"""

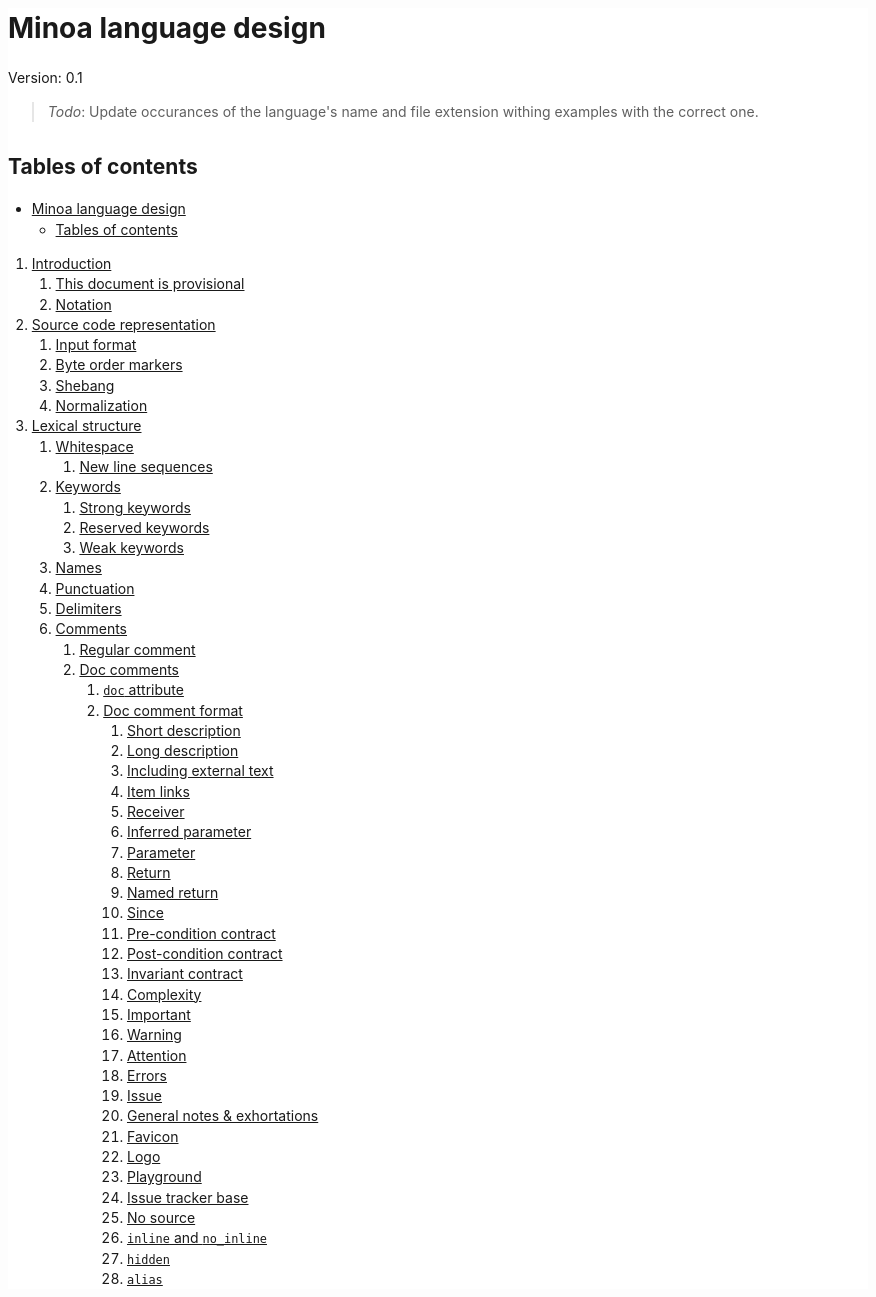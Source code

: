 # Minoa language design

Version: 0.1


> _Todo_: Update occurances of the language's name and file extension withing examples with the correct one.

## Tables of contents

- [Minoa language design](#minoa-language-design)
   - [Tables of contents](#tables-of-contents)
1. [Introduction](#1-introduction-)
   1. [This document is provisional](#this-document-is-provisional-)
   2. [Notation](#notation-)
2. [Source code representation](#2-source-code-representation-)
   1. [Input format](#21-input-format-)
   2. [Byte order markers](#22-byte-order-markers-)
   3. [Shebang](#23-shebang-)
   4. [Normalization](#24-normalization-)
3. [Lexical structure](#3-lexical-structure-)
   1. [Whitespace](#31-whitespace-)
      1. [New line sequences](#311-new-line-sequences-)
   2. [Keywords](#32-keywords-)
      1. [Strong keywords](#321-strong-keywords-)
      2. [Reserved keywords](#322-reserved-keywords-)
      3. [Weak keywords](#323-weak-keywords-)
   3. [Names](#33-names-)
   4. [Punctuation](#34-punctuation-)
   5. [Delimiters](#35-delimiters-)
   6. [Comments](#36-comments-)
      1. [Regular comment](#361-regular-comment-)
      2. [Doc comments](#362-doc-comments-)
         1. [`doc` attribute](#doc-attribute-)
         2. [Doc comment format](#doc-comment-format-)
            1. [Short description](#short-description-)
            2. [Long description](#long-description-)
            3. [Including external text](#including-external-text-)
            4. [Item links](#item-links-)
            5. [Receiver](#receiver-)
            6. [Inferred parameter](#inferred-parameter-)
            7. [Parameter](#parameter-)
            8. [Return](#return-)
            9. [Named return](#named-return-)
            10. [Since](#since-)
            11. [Pre-condition contract](#pre-condition-contract-)
            12. [Post-condition contract](#post-condition-contract-)
            13. [Invariant contract](#invariant-contract-)
            14. [Complexity](#complexity-)
            15. [Important](#important-)
            16. [Warning](#warning-)
            17. [Attention](#attention-)
            18. [Errors](#errors-)
            19. [Issue](#issue-)
            20. [General notes \& exhortations](#general-notes--exhortations-)
            21. [Favicon](#favicon-)
            22. [Logo](#logo-)
            23. [Playground](#playground-)
            24. [Issue tracker base](#issue-tracker-base-)
            25. [No source](#no-source-)
            26. [`inline` and `no_inline`](#inline-and-no_inline)
            27. [`hidden`](#hidden-)
            28. [`alias`](#alias-)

"""

Problem:
Every line from the top of the records above to the line with "4. [Punctuation](#34-punctuation-)", inclusive, should be duplicated exactly, minus the pictures.

Written response:
Source code

: # Minoa language design

Version: 0.1


> _Todo_: Update occurances of the language's name and file extension withing examples with the correct one.

## Tables of contents

- [Minoa language design](#minoa-language-design)
   - [Tables of contents](#tables-of-contents)
1. [Introduction](#1-introduction-)
   1. [This document is provisional](#this-document-is-provisional-)
   2. [Notation](#notation-)
2. [Source code representation](#2-source-code-representation-)
   1. [Input format](#21-input-format-)
   2. [Byte order markers](#22-byte-order-markers-)
   3. [Shebang](#23-shebang-)
   4. [Normalization](#24-normalization-)
3. [Lexical structure](#3-lexical-structure-)
   1. [Whitespace](#31-whitespace-)
      1. [New line sequences](#311-new-line-sequences-)
   2. [Keywords](#32-keywords-)
      1. [Strong keywords](#321-strong-keywords-)
      2. [Reserved keywords](#322-reserved-keywords-)
      3. [Weak keywords](#323-weak-keywords-)
   3. [Names](#33-names-)
   4. [Punctuation](#34-punctuation-)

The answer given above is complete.